Perché non ha mai pensato di fare il sindaco di Piacenza? Ma non gliel’hanno mai chiesto?
«Me l’hanno chiesto qualche volta ma ho declinato. Ho fatto vent’anni l’amministratore, anche basta».
Tra poco è il 25 aprile: per l’ottantesimo quale sarà il messaggio?
«La Liberazione ci ha dato questa Costituzione. Quando si minimizza il contributo della Resistenza, va ricordato che dei tre paesi che hanno perso la guerra siamo stati l’unico a farsi da solo la Costituzione.
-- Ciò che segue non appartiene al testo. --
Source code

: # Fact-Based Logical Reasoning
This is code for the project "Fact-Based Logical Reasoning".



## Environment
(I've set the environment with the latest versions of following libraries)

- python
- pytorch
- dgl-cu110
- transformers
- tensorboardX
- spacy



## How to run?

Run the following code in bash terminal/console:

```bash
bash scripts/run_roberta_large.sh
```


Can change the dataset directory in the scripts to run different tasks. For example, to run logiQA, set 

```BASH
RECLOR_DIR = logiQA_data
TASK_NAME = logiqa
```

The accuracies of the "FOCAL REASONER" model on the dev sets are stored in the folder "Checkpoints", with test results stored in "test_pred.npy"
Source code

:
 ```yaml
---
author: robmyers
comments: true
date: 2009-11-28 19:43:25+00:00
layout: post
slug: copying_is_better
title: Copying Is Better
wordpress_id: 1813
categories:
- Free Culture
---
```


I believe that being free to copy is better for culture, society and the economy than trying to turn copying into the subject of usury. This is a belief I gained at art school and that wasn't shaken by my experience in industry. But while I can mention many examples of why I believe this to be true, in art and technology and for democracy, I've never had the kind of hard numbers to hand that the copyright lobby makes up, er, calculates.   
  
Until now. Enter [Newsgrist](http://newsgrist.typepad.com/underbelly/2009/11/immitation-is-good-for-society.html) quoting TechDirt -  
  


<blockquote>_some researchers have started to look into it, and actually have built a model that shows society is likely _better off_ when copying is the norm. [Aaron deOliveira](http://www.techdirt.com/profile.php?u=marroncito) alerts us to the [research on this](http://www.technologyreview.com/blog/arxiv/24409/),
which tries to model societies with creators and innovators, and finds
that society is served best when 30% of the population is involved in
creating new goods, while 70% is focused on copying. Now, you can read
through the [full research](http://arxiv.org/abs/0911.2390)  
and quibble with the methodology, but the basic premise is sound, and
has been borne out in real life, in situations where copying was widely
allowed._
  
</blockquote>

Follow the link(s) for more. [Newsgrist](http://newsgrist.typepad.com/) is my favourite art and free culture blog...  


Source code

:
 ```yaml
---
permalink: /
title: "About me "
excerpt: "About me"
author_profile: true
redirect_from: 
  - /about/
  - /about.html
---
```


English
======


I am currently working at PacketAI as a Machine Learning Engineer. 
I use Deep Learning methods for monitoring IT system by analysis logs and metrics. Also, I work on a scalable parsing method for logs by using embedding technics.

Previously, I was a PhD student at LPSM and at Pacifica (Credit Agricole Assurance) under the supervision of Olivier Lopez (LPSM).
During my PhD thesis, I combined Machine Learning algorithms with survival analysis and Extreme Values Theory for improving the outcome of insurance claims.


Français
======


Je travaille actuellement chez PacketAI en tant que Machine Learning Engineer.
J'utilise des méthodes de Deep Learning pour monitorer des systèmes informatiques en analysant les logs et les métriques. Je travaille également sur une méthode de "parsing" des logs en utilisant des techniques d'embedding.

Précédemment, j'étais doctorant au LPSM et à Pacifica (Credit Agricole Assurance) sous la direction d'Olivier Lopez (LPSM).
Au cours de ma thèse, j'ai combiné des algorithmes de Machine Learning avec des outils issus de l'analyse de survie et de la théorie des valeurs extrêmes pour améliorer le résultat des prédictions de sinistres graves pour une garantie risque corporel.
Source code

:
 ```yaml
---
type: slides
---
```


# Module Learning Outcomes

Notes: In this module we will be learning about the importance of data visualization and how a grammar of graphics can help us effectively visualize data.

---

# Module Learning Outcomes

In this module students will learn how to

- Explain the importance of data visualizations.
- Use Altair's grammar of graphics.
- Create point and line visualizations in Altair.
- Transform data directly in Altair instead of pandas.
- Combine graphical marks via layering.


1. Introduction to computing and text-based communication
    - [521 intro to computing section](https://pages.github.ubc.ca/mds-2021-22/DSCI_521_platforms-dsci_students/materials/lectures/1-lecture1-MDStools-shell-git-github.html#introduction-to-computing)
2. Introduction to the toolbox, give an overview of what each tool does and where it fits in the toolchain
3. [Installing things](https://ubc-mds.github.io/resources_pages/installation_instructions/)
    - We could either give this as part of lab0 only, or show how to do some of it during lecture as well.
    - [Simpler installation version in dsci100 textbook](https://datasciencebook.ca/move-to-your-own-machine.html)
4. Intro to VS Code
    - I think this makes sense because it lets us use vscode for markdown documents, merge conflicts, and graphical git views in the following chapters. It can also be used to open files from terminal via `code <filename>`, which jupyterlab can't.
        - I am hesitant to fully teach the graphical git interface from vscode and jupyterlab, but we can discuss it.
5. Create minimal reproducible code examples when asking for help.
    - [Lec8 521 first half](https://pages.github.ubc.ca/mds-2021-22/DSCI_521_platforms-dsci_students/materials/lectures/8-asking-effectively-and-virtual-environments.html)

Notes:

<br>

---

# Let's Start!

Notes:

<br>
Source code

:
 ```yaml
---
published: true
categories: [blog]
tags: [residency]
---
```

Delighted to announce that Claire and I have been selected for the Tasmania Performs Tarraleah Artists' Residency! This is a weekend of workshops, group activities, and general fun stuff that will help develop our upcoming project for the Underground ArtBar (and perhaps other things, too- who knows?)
La gente la vede davanti perché ha dentro promesse che vanno mantenute».
Che padre è stato per le sue figlie?
«Con dei sensi di colpa per uno che è sempre via. Ma da come sono cresciute è possibile che abbia contribuito anch’io. In qualche modo penso di esserci stato».
E da qualche anno è anche nonno.
«Sì, Giulia. Una meraviglia. A fare il nonno misuri l’invecchiamento. Stare dietro a un fulmine di questa forza, indomabile, ti mette a volte anche a dura prova. Adesso ha cinque anni e per fortuna un po’ si è calmata».
Bersani, lei crede in Dio?
«Ho sempre adottato una massima di Albert Camus che diceva: “Io non credo ma considero l’irreligiosità la più grave forma di volgarità. Capisco molto la religiosità. La fede è un dono. Se viene meno questo…».